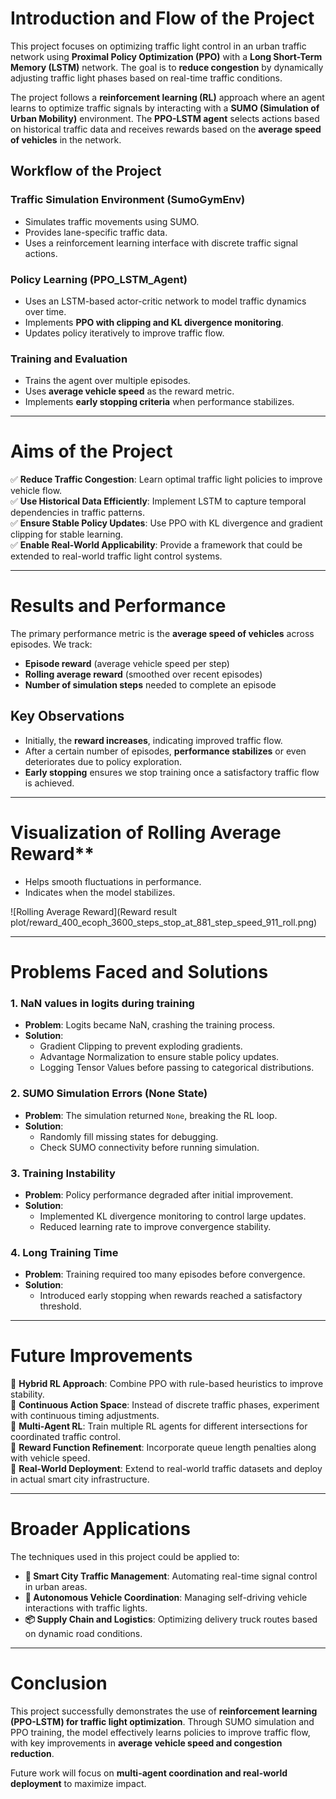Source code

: # Introduction and Flow of the Project

This project focuses on optimizing traffic light control in an urban traffic network using **Proximal Policy Optimization (PPO)** with a **Long Short-Term Memory (LSTM)** network. The goal is to **reduce congestion** by dynamically adjusting traffic light phases based on real-time traffic conditions.

The project follows a **reinforcement learning (RL)** approach where an agent learns to optimize traffic signals by interacting with a **SUMO (Simulation of Urban Mobility)** environment. The **PPO-LSTM agent** selects actions based on historical traffic data and receives rewards based on the **average speed of vehicles** in the network.

## Workflow of the Project

### **Traffic Simulation Environment (SumoGymEnv)**
- Simulates traffic movements using SUMO.
- Provides lane-specific traffic data.
- Uses a reinforcement learning interface with discrete traffic signal actions.

### **Policy Learning (PPO_LSTM_Agent)**
- Uses an LSTM-based actor-critic network to model traffic dynamics over time.
- Implements **PPO with clipping and KL divergence monitoring**.
- Updates policy iteratively to improve traffic flow.

### **Training and Evaluation**
- Trains the agent over multiple episodes.
- Uses **average vehicle speed** as the reward metric.
- Implements **early stopping criteria** when performance stabilizes.

---

# Aims of the Project

✅ **Reduce Traffic Congestion**: Learn optimal traffic light policies to improve vehicle flow.  
✅ **Use Historical Data Efficiently**: Implement LSTM to capture temporal dependencies in traffic patterns.  
✅ **Ensure Stable Policy Updates**: Use PPO with KL divergence and gradient clipping for stable learning.  
✅ **Enable Real-World Applicability**: Provide a framework that could be extended to real-world traffic light control systems.  

---

# Results and Performance

The primary performance metric is the **average speed of vehicles** across episodes. We track:

- **Episode reward** (average vehicle speed per step)
- **Rolling average reward** (smoothed over recent episodes)
- **Number of simulation steps** needed to complete an episode

## Key Observations
- Initially, the **reward increases**, indicating improved traffic flow.
- After a certain number of episodes, **performance stabilizes** or even deteriorates due to policy exploration.
- **Early stopping** ensures we stop training once a satisfactory traffic flow is achieved.

---

# Visualization of Rolling Average Reward**
- Helps smooth fluctuations in performance.
- Indicates when the model stabilizes.

![Rolling Average Reward](Reward result plot/reward_400_ecoph_3600_steps_stop_at_881_step_speed_911_roll.png)

---

# Problems Faced and Solutions

### **1. NaN values in logits during training**
- **Problem**: Logits became NaN, crashing the training process.  
- **Solution**:
  - Gradient Clipping to prevent exploding gradients.
  - Advantage Normalization to ensure stable policy updates.
  - Logging Tensor Values before passing to categorical distributions.

### **2. SUMO Simulation Errors (None State)**
- **Problem**: The simulation returned `None`, breaking the RL loop.  
- **Solution**:
  - Randomly fill missing states for debugging.
  - Check SUMO connectivity before running simulation.

### **3. Training Instability**
- **Problem**: Policy performance degraded after initial improvement.  
- **Solution**:
  - Implemented KL divergence monitoring to control large updates.
  - Reduced learning rate to improve convergence stability.

### **4. Long Training Time**
- **Problem**: Training required too many episodes before convergence.  
- **Solution**:
  - Introduced early stopping when rewards reached a satisfactory threshold.

---

# Future Improvements

🔹 **Hybrid RL Approach**: Combine PPO with rule-based heuristics to improve stability.  
🔹 **Continuous Action Space**: Instead of discrete traffic phases, experiment with continuous timing adjustments.  
🔹 **Multi-Agent RL**: Train multiple RL agents for different intersections for coordinated traffic control.  
🔹 **Reward Function Refinement**: Incorporate queue length penalties along with vehicle speed.  
🔹 **Real-World Deployment**: Extend to real-world traffic datasets and deploy in actual smart city infrastructure.  

---

# Broader Applications

The techniques used in this project could be applied to:

- **🚦 Smart City Traffic Management**: Automating real-time signal control in urban areas.
- **🚗 Autonomous Vehicle Coordination**: Managing self-driving vehicle interactions with traffic lights.
- **📦 Supply Chain and Logistics**: Optimizing delivery truck routes based on dynamic road conditions.

---

# Conclusion

This project successfully demonstrates the use of **reinforcement learning (PPO-LSTM) for traffic light optimization**. Through SUMO simulation and PPO training, the model effectively learns policies to improve traffic flow, with key improvements in **average vehicle speed and congestion reduction**.

Future work will focus on **multi-agent coordination and real-world deployment** to maximize impact.
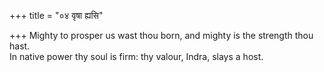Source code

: +++
title = "०४ वृषा ह्यसि"

+++
Mighty to prosper us wast thou born, and mighty is the strength thou hast.  
     In native power thy soul is firm: thy valour, Indra, slays a host.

**YOUR TASK**: Only a number is wanted here: how many lines of the data hold the string "world".

**EXERCISE RESULT**: 3